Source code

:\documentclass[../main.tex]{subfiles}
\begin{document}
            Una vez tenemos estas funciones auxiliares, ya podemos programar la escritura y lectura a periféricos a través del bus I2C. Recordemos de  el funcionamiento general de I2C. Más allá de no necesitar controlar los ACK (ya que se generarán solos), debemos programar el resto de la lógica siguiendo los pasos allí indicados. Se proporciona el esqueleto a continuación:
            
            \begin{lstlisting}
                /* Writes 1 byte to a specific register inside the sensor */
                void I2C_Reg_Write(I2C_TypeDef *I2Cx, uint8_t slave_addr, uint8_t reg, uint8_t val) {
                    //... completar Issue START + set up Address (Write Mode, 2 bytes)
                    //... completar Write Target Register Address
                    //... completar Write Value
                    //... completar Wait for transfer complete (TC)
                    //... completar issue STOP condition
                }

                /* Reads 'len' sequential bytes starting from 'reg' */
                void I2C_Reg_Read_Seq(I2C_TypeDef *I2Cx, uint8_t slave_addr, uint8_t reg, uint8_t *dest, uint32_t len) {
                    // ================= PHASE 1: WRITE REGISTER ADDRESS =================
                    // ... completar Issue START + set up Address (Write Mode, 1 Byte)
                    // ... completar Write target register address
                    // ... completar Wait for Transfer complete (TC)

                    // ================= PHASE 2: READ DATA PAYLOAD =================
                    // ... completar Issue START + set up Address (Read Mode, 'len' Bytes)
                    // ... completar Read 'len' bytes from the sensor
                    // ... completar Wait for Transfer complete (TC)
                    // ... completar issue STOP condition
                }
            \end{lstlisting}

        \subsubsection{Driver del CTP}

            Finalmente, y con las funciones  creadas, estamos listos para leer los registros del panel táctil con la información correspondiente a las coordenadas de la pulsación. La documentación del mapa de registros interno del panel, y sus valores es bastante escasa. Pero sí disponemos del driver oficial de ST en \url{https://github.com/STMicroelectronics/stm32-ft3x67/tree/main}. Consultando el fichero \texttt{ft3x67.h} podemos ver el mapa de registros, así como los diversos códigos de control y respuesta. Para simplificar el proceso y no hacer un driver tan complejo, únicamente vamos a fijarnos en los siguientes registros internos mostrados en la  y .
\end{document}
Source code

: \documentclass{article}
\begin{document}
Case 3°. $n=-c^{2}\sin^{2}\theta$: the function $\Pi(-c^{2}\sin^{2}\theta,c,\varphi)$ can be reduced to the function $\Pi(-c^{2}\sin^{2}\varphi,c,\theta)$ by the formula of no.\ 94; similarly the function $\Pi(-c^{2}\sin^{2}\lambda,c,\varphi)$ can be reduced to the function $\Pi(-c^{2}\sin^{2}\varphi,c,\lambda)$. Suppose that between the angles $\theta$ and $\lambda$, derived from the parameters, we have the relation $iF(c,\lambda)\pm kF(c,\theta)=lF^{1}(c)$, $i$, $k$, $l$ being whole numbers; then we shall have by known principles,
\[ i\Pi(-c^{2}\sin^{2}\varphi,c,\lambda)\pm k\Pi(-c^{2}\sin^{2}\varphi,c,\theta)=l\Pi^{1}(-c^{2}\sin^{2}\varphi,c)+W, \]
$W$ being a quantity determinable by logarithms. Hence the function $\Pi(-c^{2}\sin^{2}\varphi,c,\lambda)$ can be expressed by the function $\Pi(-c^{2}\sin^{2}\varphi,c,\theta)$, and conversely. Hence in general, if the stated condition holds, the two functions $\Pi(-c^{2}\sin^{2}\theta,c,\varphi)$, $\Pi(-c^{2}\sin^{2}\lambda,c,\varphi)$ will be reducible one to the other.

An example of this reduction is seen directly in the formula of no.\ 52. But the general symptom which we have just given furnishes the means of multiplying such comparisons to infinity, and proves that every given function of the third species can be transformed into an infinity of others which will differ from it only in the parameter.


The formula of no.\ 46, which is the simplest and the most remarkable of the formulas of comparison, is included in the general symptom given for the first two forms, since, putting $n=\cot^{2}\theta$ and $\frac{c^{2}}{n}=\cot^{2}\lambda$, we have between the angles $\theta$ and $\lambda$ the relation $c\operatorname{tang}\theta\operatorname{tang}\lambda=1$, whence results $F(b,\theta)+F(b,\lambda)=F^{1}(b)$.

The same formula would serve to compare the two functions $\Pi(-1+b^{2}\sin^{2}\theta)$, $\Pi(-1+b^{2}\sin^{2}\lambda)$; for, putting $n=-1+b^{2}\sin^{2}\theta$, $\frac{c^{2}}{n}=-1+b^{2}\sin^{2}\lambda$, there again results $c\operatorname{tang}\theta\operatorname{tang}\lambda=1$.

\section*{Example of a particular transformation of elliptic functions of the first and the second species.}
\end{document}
*-*-*
▶ **Assignment**:
Word for word, restate the lines above from the line containing "An example of" through the line containing "The same formula", with both included and nothing else.

▶ **Response**:
An example of this reduction is seen directly in the formula of no.\ 52. But the general symptom which we have just given furnishes the means of multiplying such comparisons to infinity, and proves that every given function of the third species can be transformed into an infinity of others which will differ from it only in the parameter.


The formula of no.\ 46, which is the simplest and the most remarkable of the formulas of comparison, is included in the general symptom given for the first two forms, since, putting $n=\cot^{2}\theta$ and $\frac{c^{2}}{n}=\cot^{2}\lambda$, we have between the angles $\theta$ and $\lambda$ the relation $c\operatorname{tang}\theta\operatorname{tang}\lambda=1$, whence results $F(b,\theta)+F(b,\lambda)=F^{1}(b)$.

The same formula would serve to compare the two functions $\Pi(-1+b^{2}\sin^{2}\theta)$, $\Pi(-1+b^{2}\sin^{2}\lambda)$; for, putting $n=-1+b^{2}\sin^{2}\theta$, $\frac{c^{2}}{n}=-1+b^{2}\sin^{2}\lambda$, there again results $c\operatorname{tang}\theta\operatorname{tang}\lambda=1$.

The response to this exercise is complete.